It is a sun loving plant and grows well if it gets proper sunlight and day temperature is close to 30 degrees. The first harvest is obtained in 4-5 months. The flowering period begins from July and August-September is the peak period of flowering. “First day we get 1kg flowers, second day it increases to 1.5kgs and so on. In this way we may get 15kgs per 1.25acres every day,” explains Mr. Adappa. It takes one hour to harvest 10-15kg flowers.
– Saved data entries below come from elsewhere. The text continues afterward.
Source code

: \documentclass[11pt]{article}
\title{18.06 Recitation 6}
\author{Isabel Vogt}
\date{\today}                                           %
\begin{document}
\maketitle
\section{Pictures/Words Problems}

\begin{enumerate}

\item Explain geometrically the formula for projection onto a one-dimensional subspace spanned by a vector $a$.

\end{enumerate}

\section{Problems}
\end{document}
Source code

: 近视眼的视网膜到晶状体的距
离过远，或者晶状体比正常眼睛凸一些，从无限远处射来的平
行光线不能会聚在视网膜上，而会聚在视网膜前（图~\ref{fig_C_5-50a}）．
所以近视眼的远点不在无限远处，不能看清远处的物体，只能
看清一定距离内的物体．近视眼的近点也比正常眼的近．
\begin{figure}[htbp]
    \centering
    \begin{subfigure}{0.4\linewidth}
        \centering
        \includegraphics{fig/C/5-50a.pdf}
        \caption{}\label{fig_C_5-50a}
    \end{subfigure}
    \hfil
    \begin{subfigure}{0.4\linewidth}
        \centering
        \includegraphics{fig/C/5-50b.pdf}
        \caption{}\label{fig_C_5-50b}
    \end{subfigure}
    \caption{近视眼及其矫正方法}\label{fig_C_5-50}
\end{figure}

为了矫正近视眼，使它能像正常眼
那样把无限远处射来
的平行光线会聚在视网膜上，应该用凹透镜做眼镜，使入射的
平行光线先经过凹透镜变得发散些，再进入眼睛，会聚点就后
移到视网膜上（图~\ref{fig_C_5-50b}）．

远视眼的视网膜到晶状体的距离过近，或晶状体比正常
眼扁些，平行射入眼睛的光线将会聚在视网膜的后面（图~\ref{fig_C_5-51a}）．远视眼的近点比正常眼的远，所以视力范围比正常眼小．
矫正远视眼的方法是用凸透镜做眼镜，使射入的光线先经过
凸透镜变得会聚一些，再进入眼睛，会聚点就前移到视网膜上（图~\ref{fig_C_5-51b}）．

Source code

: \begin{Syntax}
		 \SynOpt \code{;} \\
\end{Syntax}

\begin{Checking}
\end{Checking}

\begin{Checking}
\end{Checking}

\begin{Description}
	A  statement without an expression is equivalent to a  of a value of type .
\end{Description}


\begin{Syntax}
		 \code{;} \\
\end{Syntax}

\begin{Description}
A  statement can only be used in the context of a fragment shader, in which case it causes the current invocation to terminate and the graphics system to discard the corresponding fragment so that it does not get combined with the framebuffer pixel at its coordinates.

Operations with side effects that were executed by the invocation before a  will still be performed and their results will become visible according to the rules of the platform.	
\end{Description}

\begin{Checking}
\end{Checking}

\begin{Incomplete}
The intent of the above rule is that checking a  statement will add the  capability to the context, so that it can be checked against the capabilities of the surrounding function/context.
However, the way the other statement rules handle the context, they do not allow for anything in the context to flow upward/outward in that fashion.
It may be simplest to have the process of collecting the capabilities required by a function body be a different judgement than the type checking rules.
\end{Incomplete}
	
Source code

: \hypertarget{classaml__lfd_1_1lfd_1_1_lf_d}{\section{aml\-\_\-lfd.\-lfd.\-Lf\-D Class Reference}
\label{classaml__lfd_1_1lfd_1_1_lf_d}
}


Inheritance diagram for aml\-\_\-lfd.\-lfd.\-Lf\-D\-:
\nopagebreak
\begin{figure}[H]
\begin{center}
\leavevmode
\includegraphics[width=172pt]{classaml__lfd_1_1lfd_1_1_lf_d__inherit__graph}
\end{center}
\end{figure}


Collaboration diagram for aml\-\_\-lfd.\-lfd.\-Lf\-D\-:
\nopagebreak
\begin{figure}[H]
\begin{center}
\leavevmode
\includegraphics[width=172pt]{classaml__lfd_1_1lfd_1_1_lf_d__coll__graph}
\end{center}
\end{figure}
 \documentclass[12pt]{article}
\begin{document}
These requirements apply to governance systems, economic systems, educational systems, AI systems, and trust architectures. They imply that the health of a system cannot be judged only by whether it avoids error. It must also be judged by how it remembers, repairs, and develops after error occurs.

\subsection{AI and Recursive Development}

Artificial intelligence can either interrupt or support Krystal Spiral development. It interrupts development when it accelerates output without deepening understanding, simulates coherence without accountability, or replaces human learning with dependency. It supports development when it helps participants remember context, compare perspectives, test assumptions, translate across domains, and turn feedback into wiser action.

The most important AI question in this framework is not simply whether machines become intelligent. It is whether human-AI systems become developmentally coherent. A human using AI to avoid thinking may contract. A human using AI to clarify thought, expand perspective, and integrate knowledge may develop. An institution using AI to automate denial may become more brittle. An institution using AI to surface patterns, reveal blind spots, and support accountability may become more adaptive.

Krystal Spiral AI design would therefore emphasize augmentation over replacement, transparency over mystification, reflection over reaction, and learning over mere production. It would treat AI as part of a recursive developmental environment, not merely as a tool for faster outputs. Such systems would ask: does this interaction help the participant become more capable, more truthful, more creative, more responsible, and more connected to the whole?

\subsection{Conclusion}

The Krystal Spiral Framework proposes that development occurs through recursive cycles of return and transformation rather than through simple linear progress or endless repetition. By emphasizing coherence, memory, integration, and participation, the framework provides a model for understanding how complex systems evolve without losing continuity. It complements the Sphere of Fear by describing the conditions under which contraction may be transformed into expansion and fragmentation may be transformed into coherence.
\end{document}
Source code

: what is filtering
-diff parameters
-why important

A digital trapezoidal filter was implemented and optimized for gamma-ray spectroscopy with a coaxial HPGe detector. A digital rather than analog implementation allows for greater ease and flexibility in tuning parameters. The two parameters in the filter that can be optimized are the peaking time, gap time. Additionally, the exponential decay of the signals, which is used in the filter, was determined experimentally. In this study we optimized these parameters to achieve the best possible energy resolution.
Flowers are sold at nearby local flower market. “The price depends on Gadag market. At 10 o’clock, the tender opens and price is decided. The flowers are sold in the wholesale market and payment is credited in the bank accounts once in a week. Usually price drops in off season but it will be high from February till April, close to Rs. 60/kg. We pluck the flowers in the morning, pack in plastic packing and send the produce through bus. It reaches the market in 40 minutes,” says Mr. Adappa.
Apart from selling rajanigandha flower, farmer can also earn from this flower plant by selling its spikes and bulbs. The spikes can be used as cattle fodder. Secondly after 2 years from transplantation the bulbs propagate naturally. “One bulb multiplies into 20-30 bulbs that can be sold to other farmers,” he shares.
Speaking of growing flowers in polyhouse, “It is true that we get good yield in polyhouse but in our village many farmers who got trained through government programs are cultivating flowers in polyhouse but not getting high yield,” he expresses his concern.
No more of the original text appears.